We all collectively overlooked the fact that complicated systems don’t always fail in complicated ways. Having exhausted most of our culturally familiar failure modes for the job runner, we weren’t looking for the simplest solution; we assumed that a piece of our infrastructure as old as the job runner must have started exhibiting a novel and unknown problem.

Doing our incident response in full view of the entire engineering team was critical here, since it enabled us to attract the attention of people who were familiar with this obscure type of failure—but this also further highlighted the trap we’d fallen into. With the benefit of hindsight, the responders could have started their investigation from first principles, or tried reverting the logging change as the initial and simplest explanation. Instead, we needed to be bailed out by folks who happened to have seen this exact kind of failure in the past—which is not a resolution that an organization can count on all the time.
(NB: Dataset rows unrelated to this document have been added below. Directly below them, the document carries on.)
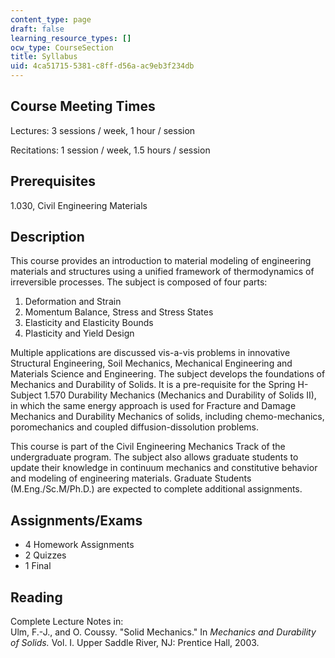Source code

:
 ```yaml
---
content_type: page
draft: false
learning_resource_types: []
ocw_type: CourseSection
title: Syllabus
uid: 4ca51715-5381-c8ff-d56a-ac9eb3f234db
---
```

## Course Meeting Times

Lectures: 3 sessions / week, 1 hour / session

Recitations: 1 session / week, 1.5 hours / session

## Prerequisites

1.030, Civil Engineering Materials

## Description

This course provides an introduction to material modeling of engineering materials and structures using a unified framework of thermodynamics of irreversible processes. The subject is composed of four parts:

1. Deformation and Strain
2. Momentum Balance, Stress and Stress States
3. Elasticity and Elasticity Bounds
4. Plasticity and Yield Design

Multiple applications are discussed vis-a-vis problems in innovative Structural Engineering, Soil Mechanics, Mechanical Engineering and Materials Science and Engineering. The subject develops the foundations of Mechanics and Durability of Solids. It is a pre-requisite for the Spring H-Subject 1.570 Durability Mechanics (Mechanics and Durability of Solids II), in which the same energy approach is used for Fracture and Damage Mechanics and Durability Mechanics of solids, including chemo-mechanics, poromechanics and coupled diffusion-dissolution problems.

This course is part of the Civil Engineering Mechanics Track of the undergraduate program. The subject also allows graduate students to update their knowledge in continuum mechanics and constitutive behavior and modeling of engineering materials. Graduate Students (M.Eng./Sc.M/Ph.D.) are expected to complete additional assignments.

## Assignments/Exams

- 4 Homework Assignments
- 2 Quizzes
- 1 Final

## Reading

Complete Lecture Notes in:   
Ulm, F.-J., and O. Coussy. "Solid Mechanics." In _Mechanics and Durability of Solids._ Vol. I. Upper Saddle River, NJ: Prentice Hall, 2003.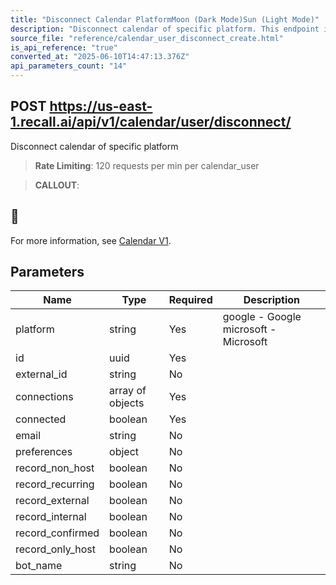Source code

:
 ```yaml
---
title: "Disconnect Calendar PlatformMoon (Dark Mode)Sun (Light Mode)"
description: "Disconnect calendar of specific platform. This endpoint is rate limited to: 120 requests per min per calendar_user"
source_file: "reference/calendar_user_disconnect_create.html"
is_api_reference: "true"
converted_at: "2025-06-10T14:47:13.376Z"
api_parameters_count: "14"
---
```

## POST https://us-east-1.recall.ai/api/v1/calendar/user/disconnect/

Disconnect calendar of specific platform

> **Rate Limiting**: 120 requests per min per calendar_user

> **CALLOUT**:

## 📘

For more information, see [Calendar V1](/docs/calendar-v1-1.md).
## Parameters

| Name | Type | Required | Description |
| --- | --- | --- | --- |
| platform | string | Yes | google - Google microsoft - Microsoft |
| id | uuid | Yes |  |
| external_id | string | No |  |
| connections | array of objects | Yes |  |
| connected | boolean | Yes |  |
| email | string | No |  |
| preferences | object | No |  |
| record_non_host | boolean | No |  |
| record_recurring | boolean | No |  |
| record_external | boolean | No |  |
| record_internal | boolean | No |  |
| record_confirmed | boolean | No |  |
| record_only_host | boolean | No |  |
| bot_name | string | No |  |

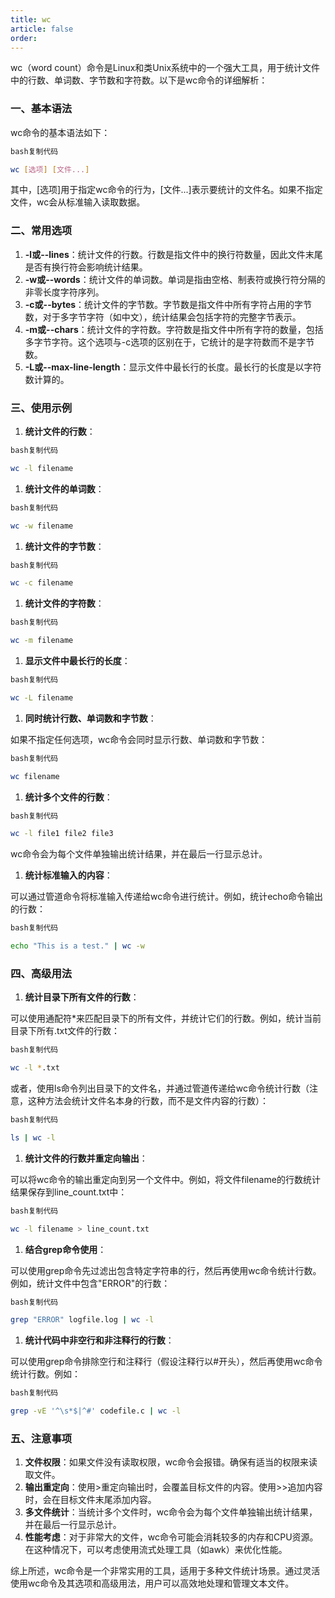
 ```yaml
---
title: wc
article: false
order: 
---
```


wc（word count）命令是Linux和类Unix系统中的一个强大工具，用于统计文件中的行数、单词数、字节数和字符数。以下是wc命令的详细解析：

### 一、基本语法

wc命令的基本语法如下：

```bash
bash复制代码

wc [选项] [文件...]
```

其中，[选项]用于指定wc命令的行为，[文件...]表示要统计的文件名。如果不指定文件，wc会从标准输入读取数据。

### 二、常用选项

1. **-l或--lines**：统计文件的行数。行数是指文件中的换行符数量，因此文件末尾是否有换行符会影响统计结果。
2. **-w或--words**：统计文件的单词数。单词是指由空格、制表符或换行符分隔的非零长度字符序列。
3. **-c或--bytes**：统计文件的字节数。字节数是指文件中所有字符占用的字节数，对于多字节字符（如中文），统计结果会包括字符的完整字节表示。
4. **-m或--chars**：统计文件的字符数。字符数是指文件中所有字符的数量，包括多字节字符。这个选项与-c选项的区别在于，它统计的是字符数而不是字节数。
5. **-L或--max-line-length**：显示文件中最长行的长度。最长行的长度是以字符数计算的。

### 三、使用示例

1. **统计文件的行数**：

```bash
bash复制代码

wc -l filename
```

1. **统计文件的单词数**：

```bash
bash复制代码

wc -w filename
```

1. **统计文件的字节数**：

```bash
bash复制代码

wc -c filename
```

1. **统计文件的字符数**：

```bash
bash复制代码

wc -m filename
```

1. **显示文件中最长行的长度**：

```bash
bash复制代码

wc -L filename
```

1. **同时统计行数、单词数和字节数**：

如果不指定任何选项，wc命令会同时显示行数、单词数和字节数：

```bash
bash复制代码

wc filename
```

1. **统计多个文件的行数**：

```bash
bash复制代码

wc -l file1 file2 file3
```

wc命令会为每个文件单独输出统计结果，并在最后一行显示总计。

1. **统计标准输入的内容**：

可以通过管道命令将标准输入传递给wc命令进行统计。例如，统计echo命令输出的行数：

```bash
bash复制代码

echo "This is a test." | wc -w
```

### 四、高级用法

1. **统计目录下所有文件的行数**：

可以使用通配符*来匹配目录下的所有文件，并统计它们的行数。例如，统计当前目录下所有.txt文件的行数：

```bash
bash复制代码

wc -l *.txt
```

或者，使用ls命令列出目录下的文件名，并通过管道传递给wc命令统计行数（注意，这种方法会统计文件名本身的行数，而不是文件内容的行数）：

```bash
bash复制代码

ls | wc -l
```

1. **统计文件的行数并重定向输出**：

可以将wc命令的输出重定向到另一个文件中。例如，将文件filename的行数统计结果保存到line_count.txt中：

```bash
bash复制代码

wc -l filename > line_count.txt
```

1. **结合grep命令使用**：

可以使用grep命令先过滤出包含特定字符串的行，然后再使用wc命令统计行数。例如，统计文件中包含"ERROR"的行数：

```bash
bash复制代码

grep "ERROR" logfile.log | wc -l
```

1. **统计代码中非空行和非注释行的行数**：

可以使用grep命令排除空行和注释行（假设注释行以#开头），然后再使用wc命令统计行数。例如：

```bash
bash复制代码

grep -vE '^\s*$|^#' codefile.c | wc -l
```

### 五、注意事项

1. **文件权限**：如果文件没有读取权限，wc命令会报错。确保有适当的权限来读取文件。
2. **输出重定向**：使用>重定向输出时，会覆盖目标文件的内容。使用>>追加内容时，会在目标文件末尾添加内容。
3. **多文件统计**：当统计多个文件时，wc命令会为每个文件单独输出统计结果，并在最后一行显示总计。
4. **性能考虑**：对于非常大的文件，wc命令可能会消耗较多的内存和CPU资源。在这种情况下，可以考虑使用流式处理工具（如awk）来优化性能。

综上所述，wc命令是一个非常实用的工具，适用于多种文件统计场景。通过灵活使用wc命令及其选项和高级用法，用户可以高效地处理和管理文本文件。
This was an incredibly valuable reminder for us: the weight of history and culture within a software organization is a powerful force for priming individuals to think in particular ways and can result in difficulty adapting to novel problems. Approaching incidents like this from first principles and starting with the simplest explanations—no matter how likely they seem—can help us overcome these kinds of mental traps and make our response to incidents much more flexible and resilient.